Any online service, paid or otherwise, requires users to log in with a username and password combination. Passwords prevent unauthorized access and authenticate that the person logging in is the original user.
However, password management is different now than it was a few decades ago. Back then, there were very limited online activities to choose from, and online financial transactions were sporadic. Naturally, a person required only a few passwords to remember because there weren’t many accounts in need of protection.
Nowadays, the situation is entirely different, and people use around thirty different applications per month, most of them hidden behind a password. With that, the use of strong passwords became mandatory because weak and reused passwords may lead to stolen online accounts and online identity, or even financial losses.
What Are the Dangers of Bad Password Management?
The dangers of bad password management can vary from minimal to extremely dangerous. For example, a sophisticated hack into a Florida water treatment plant exploited the same shared password for TeamViewer. Using weak passwords and sharing them can put the entire business cybersecurity structure at risk and cause tremendous damages.
On the other hand, casual Internet users can also suffer financial or other damages due to wrong password management practices. It can be a stolen streaming service account, like in the case of the Disney+ release.
Disney+ suffered from a severe Credential Stuffing attack. This is a simple attack that relies on data leaks and leaked username-password combinations. Cybercriminal obtains a combo list of usernames and passwords and tries the same combination on a different service. If the same credentials were used and no other additional authentication is enabled, then the account is taken over and most often sold on online black markets.
How Do Password Managers Solve the Issue?
A password manager is software that allows storing multiple, complex, and unique passwords in a secured location. This way, users do not have to remember each password by heart, which is impossible considering the number of online services an average Internet user has.

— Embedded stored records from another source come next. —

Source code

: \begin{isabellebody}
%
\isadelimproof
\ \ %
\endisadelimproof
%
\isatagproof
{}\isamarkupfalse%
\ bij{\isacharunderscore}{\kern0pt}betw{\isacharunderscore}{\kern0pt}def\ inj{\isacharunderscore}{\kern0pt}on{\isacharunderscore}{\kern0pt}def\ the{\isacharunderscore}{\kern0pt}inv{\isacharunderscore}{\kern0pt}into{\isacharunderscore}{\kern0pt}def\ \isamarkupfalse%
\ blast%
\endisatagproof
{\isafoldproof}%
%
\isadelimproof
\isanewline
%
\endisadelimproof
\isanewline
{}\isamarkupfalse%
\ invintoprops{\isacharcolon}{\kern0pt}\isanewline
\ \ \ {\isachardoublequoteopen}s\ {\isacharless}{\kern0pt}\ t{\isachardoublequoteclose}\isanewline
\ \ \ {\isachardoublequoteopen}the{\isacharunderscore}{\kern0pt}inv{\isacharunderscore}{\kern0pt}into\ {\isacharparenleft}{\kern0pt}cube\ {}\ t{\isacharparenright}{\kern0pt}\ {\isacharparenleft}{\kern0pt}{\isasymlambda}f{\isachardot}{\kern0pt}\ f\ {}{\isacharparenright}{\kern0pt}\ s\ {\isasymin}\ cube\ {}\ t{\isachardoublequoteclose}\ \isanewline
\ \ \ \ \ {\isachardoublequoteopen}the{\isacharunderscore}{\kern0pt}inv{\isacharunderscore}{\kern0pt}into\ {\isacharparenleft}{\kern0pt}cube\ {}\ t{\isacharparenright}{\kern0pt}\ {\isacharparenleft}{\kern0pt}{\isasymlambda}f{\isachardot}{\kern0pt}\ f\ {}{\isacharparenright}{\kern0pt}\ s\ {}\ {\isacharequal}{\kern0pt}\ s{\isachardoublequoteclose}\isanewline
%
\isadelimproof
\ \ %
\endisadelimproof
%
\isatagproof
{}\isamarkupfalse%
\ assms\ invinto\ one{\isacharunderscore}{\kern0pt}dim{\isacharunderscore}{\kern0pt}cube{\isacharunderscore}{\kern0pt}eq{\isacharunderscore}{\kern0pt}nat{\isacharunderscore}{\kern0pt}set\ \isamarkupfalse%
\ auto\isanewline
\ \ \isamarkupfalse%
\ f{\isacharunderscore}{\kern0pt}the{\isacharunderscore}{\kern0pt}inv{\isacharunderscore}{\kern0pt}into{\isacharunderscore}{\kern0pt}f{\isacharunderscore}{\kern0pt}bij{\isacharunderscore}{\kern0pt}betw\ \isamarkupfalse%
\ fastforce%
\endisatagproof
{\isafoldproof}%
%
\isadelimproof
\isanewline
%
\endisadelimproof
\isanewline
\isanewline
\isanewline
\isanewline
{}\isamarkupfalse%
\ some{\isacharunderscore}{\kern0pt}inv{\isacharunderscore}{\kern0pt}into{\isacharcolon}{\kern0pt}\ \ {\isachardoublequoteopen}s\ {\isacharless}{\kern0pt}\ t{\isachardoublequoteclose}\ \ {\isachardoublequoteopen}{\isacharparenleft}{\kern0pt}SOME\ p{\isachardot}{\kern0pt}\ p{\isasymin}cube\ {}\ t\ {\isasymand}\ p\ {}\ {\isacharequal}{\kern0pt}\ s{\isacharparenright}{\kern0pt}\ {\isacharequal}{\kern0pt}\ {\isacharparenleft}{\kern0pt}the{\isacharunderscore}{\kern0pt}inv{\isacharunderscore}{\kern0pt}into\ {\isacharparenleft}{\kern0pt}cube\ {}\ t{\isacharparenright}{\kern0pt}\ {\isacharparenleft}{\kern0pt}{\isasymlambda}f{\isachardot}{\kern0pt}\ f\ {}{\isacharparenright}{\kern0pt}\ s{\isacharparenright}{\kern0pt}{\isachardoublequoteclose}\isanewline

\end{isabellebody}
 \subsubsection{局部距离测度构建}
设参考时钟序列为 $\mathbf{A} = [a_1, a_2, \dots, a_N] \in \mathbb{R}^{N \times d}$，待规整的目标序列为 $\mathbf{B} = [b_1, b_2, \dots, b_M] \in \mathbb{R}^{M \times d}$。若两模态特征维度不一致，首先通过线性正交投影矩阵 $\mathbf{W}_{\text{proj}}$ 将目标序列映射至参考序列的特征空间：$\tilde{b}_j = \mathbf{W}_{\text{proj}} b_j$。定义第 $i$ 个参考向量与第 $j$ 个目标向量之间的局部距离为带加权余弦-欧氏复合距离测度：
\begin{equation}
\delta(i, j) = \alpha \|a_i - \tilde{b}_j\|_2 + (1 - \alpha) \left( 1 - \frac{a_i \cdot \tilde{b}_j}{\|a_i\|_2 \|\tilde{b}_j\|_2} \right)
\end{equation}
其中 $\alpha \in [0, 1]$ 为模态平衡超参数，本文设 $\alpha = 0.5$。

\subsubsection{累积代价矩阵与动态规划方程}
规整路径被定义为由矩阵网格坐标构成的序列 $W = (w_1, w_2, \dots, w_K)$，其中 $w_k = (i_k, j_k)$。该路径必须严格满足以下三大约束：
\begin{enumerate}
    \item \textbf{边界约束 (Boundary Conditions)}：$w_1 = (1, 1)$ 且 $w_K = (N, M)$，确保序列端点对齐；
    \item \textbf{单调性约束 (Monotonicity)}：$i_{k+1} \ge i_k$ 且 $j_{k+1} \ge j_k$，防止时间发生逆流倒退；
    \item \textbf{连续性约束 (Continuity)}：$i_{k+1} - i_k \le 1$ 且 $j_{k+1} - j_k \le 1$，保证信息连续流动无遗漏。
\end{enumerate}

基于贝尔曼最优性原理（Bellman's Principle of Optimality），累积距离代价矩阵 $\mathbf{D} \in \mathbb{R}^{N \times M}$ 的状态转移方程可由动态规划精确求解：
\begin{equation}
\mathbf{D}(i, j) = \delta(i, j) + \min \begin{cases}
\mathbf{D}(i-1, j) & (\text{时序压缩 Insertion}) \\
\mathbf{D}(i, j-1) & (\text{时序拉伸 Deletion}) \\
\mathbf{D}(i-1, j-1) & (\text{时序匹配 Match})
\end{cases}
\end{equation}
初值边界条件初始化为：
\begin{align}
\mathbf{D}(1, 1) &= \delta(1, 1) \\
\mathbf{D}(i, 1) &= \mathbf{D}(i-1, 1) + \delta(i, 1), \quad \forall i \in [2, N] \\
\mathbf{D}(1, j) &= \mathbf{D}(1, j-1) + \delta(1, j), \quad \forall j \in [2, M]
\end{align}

Username and password combinations are encrypted and stored in a vault. In most cases, the vault is either kept locally or stored on a cloud. Both solutions have advantages and disadvantages.
The local storage solution is typically considered a safer one because an encrypted vault can be accessed only by having access to its device. However, cross-platform compatibility is not an option in this solution, and with the emergence of smartphones, it’s a significant setback.
Cloud storage solution solves this because an encrypted vault can be downloaded into any device that can prove it’s an authentic user. There’s a risk of a password manager experiencing a data leak from the cybersecurity point of view and leaking encrypted vaults from the Cloud.
However, some cybersecurity specialists consider this a baseless statement since if the vaults are encrypted using up-to-date encryption algorithms, breaking them with current technology is nearly impossible. Furthermore, high-quality password managers have zero-knowledge architecture, which means that the vault is accessible only to the user and nobody else – not even password manager developers. This prevents unauthorized access from inside a company and even further lowers the risk of a data leak.
What Are the Disadvantages of Using a Password Manager?
Cybersecurity specialists usually recommend using password managers, but there are a few things to keep in mind.
First of all, most fully-developed password managers are a paid service, so expect to sign up for a subscription if you want top-notch protection.
Second, an encrypted vault is unlocked with a master password. And if a password manager runs zero-knowledge architecture, they don’t know the master password. If the master password is lost, no one can restore access to the vault, and passwords may be lost forever. It’s of utmost importance to remember your master password and even have it written in a safe place, accessible only to the user.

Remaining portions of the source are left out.